Aim of the task.
The records below must be duplicated exactly, character for character.

Supplied information.
┏━━
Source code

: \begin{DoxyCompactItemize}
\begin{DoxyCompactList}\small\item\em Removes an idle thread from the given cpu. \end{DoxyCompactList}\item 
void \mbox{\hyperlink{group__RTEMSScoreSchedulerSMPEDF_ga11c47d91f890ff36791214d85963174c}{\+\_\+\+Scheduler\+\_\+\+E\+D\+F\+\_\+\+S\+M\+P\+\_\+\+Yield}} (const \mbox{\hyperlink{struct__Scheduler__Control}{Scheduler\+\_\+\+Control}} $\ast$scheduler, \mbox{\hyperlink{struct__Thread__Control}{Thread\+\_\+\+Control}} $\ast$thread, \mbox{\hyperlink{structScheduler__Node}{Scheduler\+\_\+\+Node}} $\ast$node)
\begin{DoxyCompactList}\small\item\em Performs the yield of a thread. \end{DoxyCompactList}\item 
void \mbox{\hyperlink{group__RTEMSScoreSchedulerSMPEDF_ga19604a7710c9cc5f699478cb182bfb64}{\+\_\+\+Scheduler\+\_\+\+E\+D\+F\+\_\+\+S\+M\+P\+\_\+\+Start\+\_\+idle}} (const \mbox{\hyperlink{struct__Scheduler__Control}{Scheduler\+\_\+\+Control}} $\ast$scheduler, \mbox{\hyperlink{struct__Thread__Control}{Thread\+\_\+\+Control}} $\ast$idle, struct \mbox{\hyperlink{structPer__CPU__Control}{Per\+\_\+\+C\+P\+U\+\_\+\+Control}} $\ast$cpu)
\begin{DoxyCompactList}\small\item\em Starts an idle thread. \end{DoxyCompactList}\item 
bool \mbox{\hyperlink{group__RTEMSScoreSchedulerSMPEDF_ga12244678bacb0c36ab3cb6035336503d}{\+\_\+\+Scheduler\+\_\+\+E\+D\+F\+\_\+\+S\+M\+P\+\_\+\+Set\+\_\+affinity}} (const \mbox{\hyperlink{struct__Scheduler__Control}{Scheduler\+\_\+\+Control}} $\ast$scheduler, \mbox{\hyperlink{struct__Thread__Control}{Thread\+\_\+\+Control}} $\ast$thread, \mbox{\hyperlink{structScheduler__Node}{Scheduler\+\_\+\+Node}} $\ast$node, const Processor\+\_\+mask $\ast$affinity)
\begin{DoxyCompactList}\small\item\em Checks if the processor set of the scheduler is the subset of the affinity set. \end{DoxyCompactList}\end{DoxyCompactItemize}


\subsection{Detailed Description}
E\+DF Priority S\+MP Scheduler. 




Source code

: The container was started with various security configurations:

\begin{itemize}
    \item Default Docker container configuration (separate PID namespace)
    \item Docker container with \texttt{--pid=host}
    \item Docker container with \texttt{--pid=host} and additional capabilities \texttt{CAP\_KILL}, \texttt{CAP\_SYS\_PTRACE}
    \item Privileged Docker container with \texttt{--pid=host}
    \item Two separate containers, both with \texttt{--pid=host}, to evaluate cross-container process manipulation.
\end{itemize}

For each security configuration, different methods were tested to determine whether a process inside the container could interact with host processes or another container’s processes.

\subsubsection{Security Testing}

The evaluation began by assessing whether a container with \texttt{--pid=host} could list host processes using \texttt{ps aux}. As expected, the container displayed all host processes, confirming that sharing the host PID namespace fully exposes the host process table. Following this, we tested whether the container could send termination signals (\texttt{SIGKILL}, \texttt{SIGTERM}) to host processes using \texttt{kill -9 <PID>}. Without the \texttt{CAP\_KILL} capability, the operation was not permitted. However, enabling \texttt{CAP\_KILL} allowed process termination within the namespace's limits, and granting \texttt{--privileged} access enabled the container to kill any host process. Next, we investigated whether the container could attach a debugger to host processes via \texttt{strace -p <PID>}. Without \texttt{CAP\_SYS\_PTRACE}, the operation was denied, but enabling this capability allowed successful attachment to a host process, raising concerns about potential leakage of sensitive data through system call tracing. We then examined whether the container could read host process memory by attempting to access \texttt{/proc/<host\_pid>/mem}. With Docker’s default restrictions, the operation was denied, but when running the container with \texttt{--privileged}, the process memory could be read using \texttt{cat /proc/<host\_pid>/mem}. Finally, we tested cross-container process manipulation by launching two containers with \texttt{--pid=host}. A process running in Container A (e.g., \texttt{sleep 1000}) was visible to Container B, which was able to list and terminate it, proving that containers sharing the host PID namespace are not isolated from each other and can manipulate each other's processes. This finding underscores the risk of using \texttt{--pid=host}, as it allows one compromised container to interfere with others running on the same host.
┗━━
Output.
Source code

: \begin{DoxyCompactItemize}
\begin{DoxyCompactList}\small\item\em Removes an idle thread from the given cpu. \end{DoxyCompactList}\item 
void \mbox{\hyperlink{group__RTEMSScoreSchedulerSMPEDF_ga11c47d91f890ff36791214d85963174c}{\+\_\+\+Scheduler\+\_\+\+E\+D\+F\+\_\+\+S\+M\+P\+\_\+\+Yield}} (const \mbox{\hyperlink{struct__Scheduler__Control}{Scheduler\+\_\+\+Control}} $\ast$scheduler, \mbox{\hyperlink{struct__Thread__Control}{Thread\+\_\+\+Control}} $\ast$thread, \mbox{\hyperlink{structScheduler__Node}{Scheduler\+\_\+\+Node}} $\ast$node)
\begin{DoxyCompactList}\small\item\em Performs the yield of a thread. \end{DoxyCompactList}\item 
void \mbox{\hyperlink{group__RTEMSScoreSchedulerSMPEDF_ga19604a7710c9cc5f699478cb182bfb64}{\+\_\+\+Scheduler\+\_\+\+E\+D\+F\+\_\+\+S\+M\+P\+\_\+\+Start\+\_\+idle}} (const \mbox{\hyperlink{struct__Scheduler__Control}{Scheduler\+\_\+\+Control}} $\ast$scheduler, \mbox{\hyperlink{struct__Thread__Control}{Thread\+\_\+\+Control}} $\ast$idle, struct \mbox{\hyperlink{structPer__CPU__Control}{Per\+\_\+\+C\+P\+U\+\_\+\+Control}} $\ast$cpu)
\begin{DoxyCompactList}\small\item\em Starts an idle thread. \end{DoxyCompactList}\item 
bool \mbox{\hyperlink{group__RTEMSScoreSchedulerSMPEDF_ga12244678bacb0c36ab3cb6035336503d}{\+\_\+\+Scheduler\+\_\+\+E\+D\+F\+\_\+\+S\+M\+P\+\_\+\+Set\+\_\+affinity}} (const \mbox{\hyperlink{struct__Scheduler__Control}{Scheduler\+\_\+\+Control}} $\ast$scheduler, \mbox{\hyperlink{struct__Thread__Control}{Thread\+\_\+\+Control}} $\ast$thread, \mbox{\hyperlink{structScheduler__Node}{Scheduler\+\_\+\+Node}} $\ast$node, const Processor\+\_\+mask $\ast$affinity)
\begin{DoxyCompactList}\small\item\em Checks if the processor set of the scheduler is the subset of the affinity set. \end{DoxyCompactList}\end{DoxyCompactItemize}


\subsection{Detailed Description}
E\+DF Priority S\+MP Scheduler. 




Source code

: The container was started with various security configurations:

\begin{itemize}
    \item Default Docker container configuration (separate PID namespace)
    \item Docker container with \texttt{--pid=host}
    \item Docker container with \texttt{--pid=host} and additional capabilities \texttt{CAP\_KILL}, \texttt{CAP\_SYS\_PTRACE}
    \item Privileged Docker container with \texttt{--pid=host}
    \item Two separate containers, both with \texttt{--pid=host}, to evaluate cross-container process manipulation.
\end{itemize}

For each security configuration, different methods were tested to determine whether a process inside the container could interact with host processes or another container’s processes.

\subsubsection{Security Testing}

The evaluation began by assessing whether a container with \texttt{--pid=host} could list host processes using \texttt{ps aux}. As expected, the container displayed all host processes, confirming that sharing the host PID namespace fully exposes the host process table. Following this, we tested whether the container could send termination signals (\texttt{SIGKILL}, \texttt{SIGTERM}) to host processes using \texttt{kill -9 <PID>}. Without the \texttt{CAP\_KILL} capability, the operation was not permitted. However, enabling \texttt{CAP\_KILL} allowed process termination within the namespace's limits, and granting \texttt{--privileged} access enabled the container to kill any host process. Next, we investigated whether the container could attach a debugger to host processes via \texttt{strace -p <PID>}. Without \texttt{CAP\_SYS\_PTRACE}, the operation was denied, but enabling this capability allowed successful attachment to a host process, raising concerns about potential leakage of sensitive data through system call tracing. We then examined whether the container could read host process memory by attempting to access \texttt{/proc/<host\_pid>/mem}. With Docker’s default restrictions, the operation was denied, but when running the container with \texttt{--privileged}, the process memory could be read using \texttt{cat /proc/<host\_pid>/mem}. Finally, we tested cross-container process manipulation by launching two containers with \texttt{--pid=host}. A process running in Container A (e.g., \texttt{sleep 1000}) was visible to Container B, which was able to list and terminate it, proving that containers sharing the host PID namespace are not isolated from each other and can manipulate each other's processes. This finding underscores the risk of using \texttt{--pid=host}, as it allows one compromised container to interfere with others running on the same host.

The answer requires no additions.